Quem acha que a ansiedade não vai connosco de férias ou de fim-de-semana, desengane-se. No meu caso, esta aparece exactamente nessas alturas, sem pedir licença, sem se preocupar com o facto de que estou a precisar de descanso e de diversão, se quero ter forças para aguentar o ritmo acelerado do dia-a-dia. Ainda não consegui entender, mas é exactamente quando relaxo que os sintomas físicos surgem. O início das férias pode ser um verdadeiro tormento, sendo que esse tormento pode demorar uma semana inteira a passar.

Não queria mesmo uma recaída, e tento a todo o custo manter-me optimista, mas quando percebo que tenho dores no estômago insuportáveis, que num almoço familiar sou obrigada a  levar um victan à boca, disfarçadamente, e que o meu braço esquerdo repousa “inanimado” sobre o meu colo, não consigo deixar de sentir uma revolta imensa. O mesmo se passa com o cansaço brutal, a necessidade de dormir  horas e horas seguidas e mesmo assim sentir-me  cansada.

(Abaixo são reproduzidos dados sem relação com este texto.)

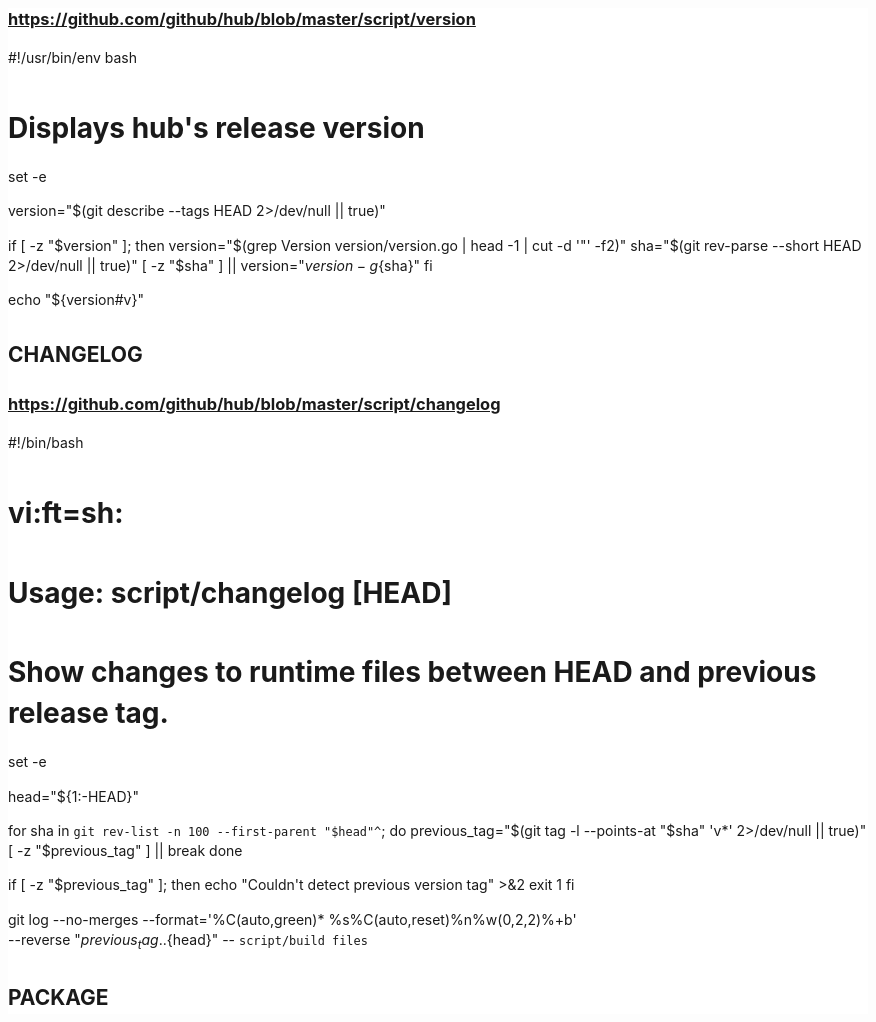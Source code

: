 ### https://github.com/github/hub/blob/master/script/version

#!/usr/bin/env bash
# Displays hub's release version
set -e

version="$(git describe --tags HEAD 2>/dev/null || true)"

if [ -z "$version" ]; then
  version="$(grep Version version/version.go | head -1 | cut -d '"' -f2)"
  sha="$(git rev-parse --short HEAD 2>/dev/null || true)"
  [ -z "$sha" ] || version="${version}-g${sha}"
fi

echo "${version#v}"


## CHANGELOG

### https://github.com/github/hub/blob/master/script/changelog

#!/bin/bash
# vi:ft=sh:
# Usage: script/changelog [HEAD]
#
# Show changes to runtime files between HEAD and previous release tag.
set -e

head="${1:-HEAD}"

for sha in `git rev-list -n 100 --first-parent "$head"^`; do
  previous_tag="$(git tag -l --points-at "$sha" 'v*' 2>/dev/null || true)"
  [ -z "$previous_tag" ] || break
done

if [ -z "$previous_tag" ]; then
  echo "Couldn't detect previous version tag" >&2
  exit 1
fi

git log --no-merges --format='%C(auto,green)* %s%C(auto,reset)%n%w(0,2,2)%+b' \
  --reverse "${previous_tag}..${head}" -- `script/build files`

## PACKAGE
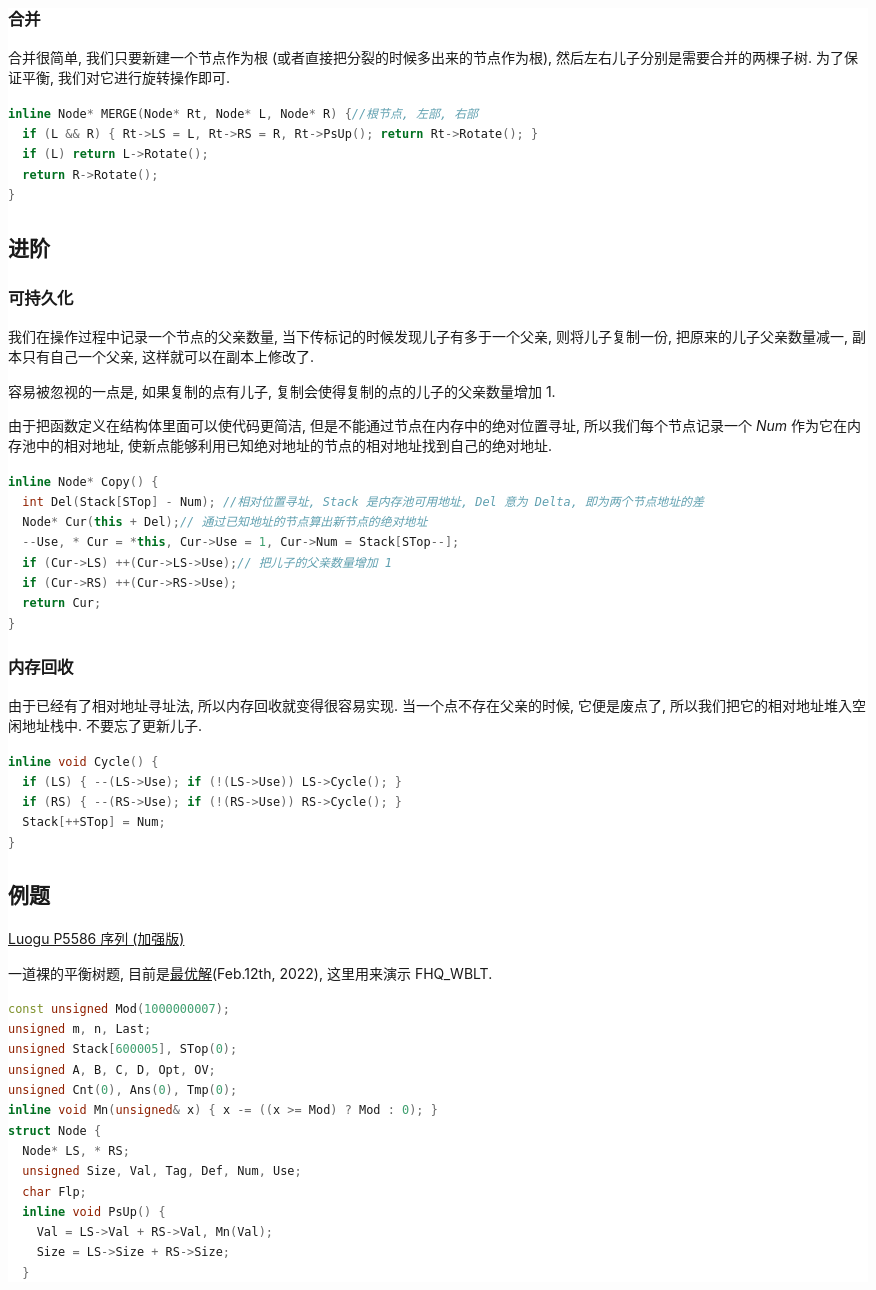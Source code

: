 ### 合并

合并很简单, 我们只要新建一个节点作为根 (或者直接把分裂的时候多出来的节点作为根), 然后左右儿子分别是需要合并的两棵子树. 为了保证平衡, 我们对它进行旋转操作即可.

```cpp
inline Node* MERGE(Node* Rt, Node* L, Node* R) {//根节点, 左部, 右部
  if (L && R) { Rt->LS = L, Rt->RS = R, Rt->PsUp(); return Rt->Rotate(); }
  if (L) return L->Rotate();
  return R->Rotate();
}
```

## 进阶

### 可持久化

我们在操作过程中记录一个节点的父亲数量, 当下传标记的时候发现儿子有多于一个父亲, 则将儿子复制一份, 把原来的儿子父亲数量减一, 副本只有自己一个父亲, 这样就可以在副本上修改了.

容易被忽视的一点是, 如果复制的点有儿子, 复制会使得复制的点的儿子的父亲数量增加 $1$.

由于把函数定义在结构体里面可以使代码更简洁, 但是不能通过节点在内存中的绝对位置寻址, 所以我们每个节点记录一个 $Num$ 作为它在内存池中的相对地址, 使新点能够利用已知绝对地址的节点的相对地址找到自己的绝对地址.

```cpp
inline Node* Copy() {
  int Del(Stack[STop] - Num); //相对位置寻址, Stack 是内存池可用地址, Del 意为 Delta, 即为两个节点地址的差
  Node* Cur(this + Del);// 通过已知地址的节点算出新节点的绝对地址
  --Use, * Cur = *this, Cur->Use = 1, Cur->Num = Stack[STop--];
  if (Cur->LS) ++(Cur->LS->Use);// 把儿子的父亲数量增加 1
  if (Cur->RS) ++(Cur->RS->Use);
  return Cur;
}
```

### 内存回收

由于已经有了相对地址寻址法, 所以内存回收就变得很容易实现. 当一个点不存在父亲的时候, 它便是废点了, 所以我们把它的相对地址堆入空闲地址栈中. 不要忘了更新儿子.

```cpp
inline void Cycle() {
  if (LS) { --(LS->Use); if (!(LS->Use)) LS->Cycle(); }
  if (RS) { --(RS->Use); if (!(RS->Use)) RS->Cycle(); }
  Stack[++STop] = Num;
}
```

## 例题

[Luogu P5586 序列 (加强版)](https://www.luogu.com.cn/problem/P5586)

一道裸的平衡树题, 目前是[最优解](https://www.luogu.com.cn/record/69125016)(Feb.12th, 2022), 这里用来演示 FHQ_WBLT.

```cpp
const unsigned Mod(1000000007);
unsigned m, n, Last;
unsigned Stack[600005], STop(0);
unsigned A, B, C, D, Opt, OV;
unsigned Cnt(0), Ans(0), Tmp(0);
inline void Mn(unsigned& x) { x -= ((x >= Mod) ? Mod : 0); }
struct Node {
  Node* LS, * RS;
  unsigned Size, Val, Tag, Def, Num, Use;
  char Flp;
  inline void PsUp() {
    Val = LS->Val + RS->Val, Mn(Val);
    Size = LS->Size + RS->Size;
  }
```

As idas à praia tornaram-se, desde que a TAG (transtorno de ansiedade generalizada) deu ares de sua graça, verdadeiras “guerras psicológicas”, em que sinto o meu corpo todo mais sensível ao Sol, ao calor. Nunca fui de apanhar escaldões e muito menos de passar dias inteiros a “torrar ao sol”, mas este ano, por exemplo, uma simples meia hora ainda que besuntada de um protector solar xpto protecção 30, não evitaram deixar-me avermelhada. Tento não ligar, até porque sei que dali a umas horas o vermelho dá lugar ao tom bronzeado, mas a cabeça torna-se obsessivamente vigilante a cada borbulha, sinal ou erupção que possa existir na pele durante aquelas horas em que me encontro meio desnudada, a deixar-me acariciar pelo sol.

Aquilo que já foi um dos meus maiores prazeres tornou-se em mais um medo, cujas raízes residem no facto de ter mãe e avó com alergia ao sol e saber que eu preencho todos os requisitos para ser uma óptima candidata ao mesmo castigo. Não interessa que diga a mim própria que quando isso acontecer logo se vê, que até lá é aproveitar este pequeno prazer com moderação e cuidado, porque quando a cabeça não está bem, torna-se obsessiva, demasiado obsessiva, e nem o aqui e o agora são aproveitados – falta-me a estaleca de Mindfulness.

Por isso, nestas férias tomei mais victans do que alguma vez me lembro de ter tomado. Senti o meu humor oscilar a um ritmo vertiginoso (em horas), e dividi o tempo entre tentar descansar e idas ao médico.

Terminei as férias onde tenho das melhores recordações de infância, o local que sempre foi palco de sonhos e fantasias, e o meu corpo, após o “impacto” da mudança…relaxou.  Contudo, pouca foi a energia que restou para tentar fazer algo que me desse prazer ou precisasse resolver, e quando finalmente comecei a sentir-me relaxar estava na hora de voltar ao trabalho.

Nem sempre é fácil para os ansiosos estarem de férias e /ou de fins-de-semana, por muito estúpido que isto possa parecer, mas de facto é quando se pára que a ansiedade se manifesta em todo o seu esplendor (pelo menos a mim), e tanto surge numa festa de aniversário, num almoço com um amigo, como numa saída para dançar, sempre sem ser convidada e tantas vezes sem se fazer anunciar.

Já arranjei truques para que os outros à volta não se apercebam o que se está a passar e para demonstrar ao meu cérebro que está a ser tolinho, mas isso requer que eu tantas vezes tenha lutas internas comigo mesmo e é isso que leva ao cansaço.

Uma forma de isto não acontecer?! Nunca parar, aliás a ansiedade desaparece-me em momentos de trabalho a todo o vapor, pois é como se a mente entrasse noutra dimensão: acelero, perco a fome, o sono, tenho energia para dar e vender,…mas quando finalmente paro há uma rebelião física do meu próprio corpo que não me permite usufruir dos pequenos prazeres da vida.